BEGIN Excerpted records

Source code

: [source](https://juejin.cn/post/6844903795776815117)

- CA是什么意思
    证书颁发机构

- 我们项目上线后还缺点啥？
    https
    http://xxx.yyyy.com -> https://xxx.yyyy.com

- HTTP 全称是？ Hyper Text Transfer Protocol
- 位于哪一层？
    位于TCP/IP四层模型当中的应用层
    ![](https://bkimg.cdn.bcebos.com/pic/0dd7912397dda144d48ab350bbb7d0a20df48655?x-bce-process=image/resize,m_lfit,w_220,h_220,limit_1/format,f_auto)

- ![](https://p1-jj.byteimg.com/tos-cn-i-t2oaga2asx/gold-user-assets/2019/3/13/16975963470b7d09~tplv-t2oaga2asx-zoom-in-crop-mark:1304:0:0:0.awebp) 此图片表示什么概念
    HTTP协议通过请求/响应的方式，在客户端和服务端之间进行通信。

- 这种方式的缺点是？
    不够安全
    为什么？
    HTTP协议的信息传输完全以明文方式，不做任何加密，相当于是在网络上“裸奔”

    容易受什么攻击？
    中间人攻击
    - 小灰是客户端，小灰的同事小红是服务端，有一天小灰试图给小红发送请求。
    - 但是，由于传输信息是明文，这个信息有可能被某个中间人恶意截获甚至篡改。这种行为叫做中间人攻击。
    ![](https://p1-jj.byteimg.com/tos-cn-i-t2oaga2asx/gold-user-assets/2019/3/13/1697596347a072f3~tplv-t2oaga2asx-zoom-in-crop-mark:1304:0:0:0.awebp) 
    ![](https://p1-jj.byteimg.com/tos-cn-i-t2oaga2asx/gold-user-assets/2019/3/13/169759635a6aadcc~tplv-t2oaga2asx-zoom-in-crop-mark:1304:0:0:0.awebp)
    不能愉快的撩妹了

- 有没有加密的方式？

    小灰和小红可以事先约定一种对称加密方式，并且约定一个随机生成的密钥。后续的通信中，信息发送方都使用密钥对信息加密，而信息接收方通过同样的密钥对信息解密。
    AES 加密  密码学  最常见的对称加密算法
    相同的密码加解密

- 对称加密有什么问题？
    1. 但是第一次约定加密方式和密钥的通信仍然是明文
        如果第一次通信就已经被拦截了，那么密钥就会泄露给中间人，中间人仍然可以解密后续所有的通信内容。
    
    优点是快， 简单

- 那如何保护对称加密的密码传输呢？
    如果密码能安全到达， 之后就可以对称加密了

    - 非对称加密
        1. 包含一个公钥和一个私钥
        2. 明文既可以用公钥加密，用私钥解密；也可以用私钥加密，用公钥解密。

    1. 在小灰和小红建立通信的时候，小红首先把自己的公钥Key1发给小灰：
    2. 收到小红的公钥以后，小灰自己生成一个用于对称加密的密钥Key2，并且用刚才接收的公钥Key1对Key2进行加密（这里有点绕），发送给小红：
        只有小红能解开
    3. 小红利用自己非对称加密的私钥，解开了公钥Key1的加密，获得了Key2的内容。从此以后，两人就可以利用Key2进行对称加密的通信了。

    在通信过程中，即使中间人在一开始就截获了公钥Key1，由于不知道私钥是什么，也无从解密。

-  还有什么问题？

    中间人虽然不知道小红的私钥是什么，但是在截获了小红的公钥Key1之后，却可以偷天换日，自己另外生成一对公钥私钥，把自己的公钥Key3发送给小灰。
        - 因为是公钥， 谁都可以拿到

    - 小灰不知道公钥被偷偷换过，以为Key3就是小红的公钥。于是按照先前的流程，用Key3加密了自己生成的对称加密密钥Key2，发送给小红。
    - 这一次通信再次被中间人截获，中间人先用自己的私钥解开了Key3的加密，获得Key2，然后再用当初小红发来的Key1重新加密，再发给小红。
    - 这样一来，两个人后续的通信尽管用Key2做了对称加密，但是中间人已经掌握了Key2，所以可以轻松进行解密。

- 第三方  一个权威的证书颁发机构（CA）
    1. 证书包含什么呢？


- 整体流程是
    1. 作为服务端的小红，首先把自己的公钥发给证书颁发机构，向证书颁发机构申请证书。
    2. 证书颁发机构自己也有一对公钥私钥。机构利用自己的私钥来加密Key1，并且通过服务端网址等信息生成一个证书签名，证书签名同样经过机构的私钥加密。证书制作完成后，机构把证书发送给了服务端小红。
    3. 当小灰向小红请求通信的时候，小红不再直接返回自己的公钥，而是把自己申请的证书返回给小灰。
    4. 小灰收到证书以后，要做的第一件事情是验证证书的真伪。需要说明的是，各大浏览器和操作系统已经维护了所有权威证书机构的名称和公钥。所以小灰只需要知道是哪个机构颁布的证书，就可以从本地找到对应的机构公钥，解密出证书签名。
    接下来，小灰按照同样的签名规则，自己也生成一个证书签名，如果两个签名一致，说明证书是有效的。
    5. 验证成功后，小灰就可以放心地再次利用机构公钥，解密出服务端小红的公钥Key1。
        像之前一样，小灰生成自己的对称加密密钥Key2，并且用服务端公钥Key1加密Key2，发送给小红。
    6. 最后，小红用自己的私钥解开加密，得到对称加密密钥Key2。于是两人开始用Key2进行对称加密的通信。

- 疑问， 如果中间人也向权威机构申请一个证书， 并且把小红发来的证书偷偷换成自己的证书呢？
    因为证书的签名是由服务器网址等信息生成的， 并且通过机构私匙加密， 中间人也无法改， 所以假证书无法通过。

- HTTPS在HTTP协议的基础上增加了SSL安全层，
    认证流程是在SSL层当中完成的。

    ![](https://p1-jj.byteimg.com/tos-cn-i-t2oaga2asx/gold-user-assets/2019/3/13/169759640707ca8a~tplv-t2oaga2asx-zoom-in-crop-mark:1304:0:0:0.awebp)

END Excerpted records

**Work item:** All records above are to be output again exactly as they stand.

**Reply to the exercise:**
Source code

: [source](https://juejin.cn/post/6844903795776815117)

- CA是什么意思
    证书颁发机构

- 我们项目上线后还缺点啥？
    https
    http://xxx.yyyy.com -> https://xxx.yyyy.com

- HTTP 全称是？ Hyper Text Transfer Protocol
- 位于哪一层？
    位于TCP/IP四层模型当中的应用层
    ![](https://bkimg.cdn.bcebos.com/pic/0dd7912397dda144d48ab350bbb7d0a20df48655?x-bce-process=image/resize,m_lfit,w_220,h_220,limit_1/format,f_auto)

- ![](https://p1-jj.byteimg.com/tos-cn-i-t2oaga2asx/gold-user-assets/2019/3/13/16975963470b7d09~tplv-t2oaga2asx-zoom-in-crop-mark:1304:0:0:0.awebp) 此图片表示什么概念
    HTTP协议通过请求/响应的方式，在客户端和服务端之间进行通信。

- 这种方式的缺点是？
    不够安全
    为什么？
    HTTP协议的信息传输完全以明文方式，不做任何加密，相当于是在网络上“裸奔”

    容易受什么攻击？
    中间人攻击
    - 小灰是客户端，小灰的同事小红是服务端，有一天小灰试图给小红发送请求。
    - 但是，由于传输信息是明文，这个信息有可能被某个中间人恶意截获甚至篡改。这种行为叫做中间人攻击。
    ![](https://p1-jj.byteimg.com/tos-cn-i-t2oaga2asx/gold-user-assets/2019/3/13/1697596347a072f3~tplv-t2oaga2asx-zoom-in-crop-mark:1304:0:0:0.awebp) 
    ![](https://p1-jj.byteimg.com/tos-cn-i-t2oaga2asx/gold-user-assets/2019/3/13/169759635a6aadcc~tplv-t2oaga2asx-zoom-in-crop-mark:1304:0:0:0.awebp)
    不能愉快的撩妹了

- 有没有加密的方式？

    小灰和小红可以事先约定一种对称加密方式，并且约定一个随机生成的密钥。后续的通信中，信息发送方都使用密钥对信息加密，而信息接收方通过同样的密钥对信息解密。
    AES 加密  密码学  最常见的对称加密算法
    相同的密码加解密

- 对称加密有什么问题？
    1. 但是第一次约定加密方式和密钥的通信仍然是明文
        如果第一次通信就已经被拦截了，那么密钥就会泄露给中间人，中间人仍然可以解密后续所有的通信内容。
    
    优点是快， 简单

- 那如何保护对称加密的密码传输呢？
    如果密码能安全到达， 之后就可以对称加密了

    - 非对称加密
        1. 包含一个公钥和一个私钥
        2. 明文既可以用公钥加密，用私钥解密；也可以用私钥加密，用公钥解密。

    1. 在小灰和小红建立通信的时候，小红首先把自己的公钥Key1发给小灰：
    2. 收到小红的公钥以后，小灰自己生成一个用于对称加密的密钥Key2，并且用刚才接收的公钥Key1对Key2进行加密（这里有点绕），发送给小红：
        只有小红能解开
    3. 小红利用自己非对称加密的私钥，解开了公钥Key1的加密，获得了Key2的内容。从此以后，两人就可以利用Key2进行对称加密的通信了。

    在通信过程中，即使中间人在一开始就截获了公钥Key1，由于不知道私钥是什么，也无从解密。

-  还有什么问题？

    中间人虽然不知道小红的私钥是什么，但是在截获了小红的公钥Key1之后，却可以偷天换日，自己另外生成一对公钥私钥，把自己的公钥Key3发送给小灰。
        - 因为是公钥， 谁都可以拿到

    - 小灰不知道公钥被偷偷换过，以为Key3就是小红的公钥。于是按照先前的流程，用Key3加密了自己生成的对称加密密钥Key2，发送给小红。
    - 这一次通信再次被中间人截获，中间人先用自己的私钥解开了Key3的加密，获得Key2，然后再用当初小红发来的Key1重新加密，再发给小红。
    - 这样一来，两个人后续的通信尽管用Key2做了对称加密，但是中间人已经掌握了Key2，所以可以轻松进行解密。

- 第三方  一个权威的证书颁发机构（CA）
    1. 证书包含什么呢？


- 整体流程是
    1. 作为服务端的小红，首先把自己的公钥发给证书颁发机构，向证书颁发机构申请证书。
    2. 证书颁发机构自己也有一对公钥私钥。机构利用自己的私钥来加密Key1，并且通过服务端网址等信息生成一个证书签名，证书签名同样经过机构的私钥加密。证书制作完成后，机构把证书发送给了服务端小红。
    3. 当小灰向小红请求通信的时候，小红不再直接返回自己的公钥，而是把自己申请的证书返回给小灰。
    4. 小灰收到证书以后，要做的第一件事情是验证证书的真伪。需要说明的是，各大浏览器和操作系统已经维护了所有权威证书机构的名称和公钥。所以小灰只需要知道是哪个机构颁布的证书，就可以从本地找到对应的机构公钥，解密出证书签名。
    接下来，小灰按照同样的签名规则，自己也生成一个证书签名，如果两个签名一致，说明证书是有效的。
    5. 验证成功后，小灰就可以放心地再次利用机构公钥，解密出服务端小红的公钥Key1。
        像之前一样，小灰生成自己的对称加密密钥Key2，并且用服务端公钥Key1加密Key2，发送给小红。
    6. 最后，小红用自己的私钥解开加密，得到对称加密密钥Key2。于是两人开始用Key2进行对称加密的通信。

- 疑问， 如果中间人也向权威机构申请一个证书， 并且把小红发来的证书偷偷换成自己的证书呢？
    因为证书的签名是由服务器网址等信息生成的， 并且通过机构私匙加密， 中间人也无法改， 所以假证书无法通过。

- HTTPS在HTTP协议的基础上增加了SSL安全层，
    认证流程是在SSL层当中完成的。

    ![](https://p1-jj.byteimg.com/tos-cn-i-t2oaga2asx/gold-user-assets/2019/3/13/169759640707ca8a~tplv-t2oaga2asx-zoom-in-crop-mark:1304:0:0:0.awebp)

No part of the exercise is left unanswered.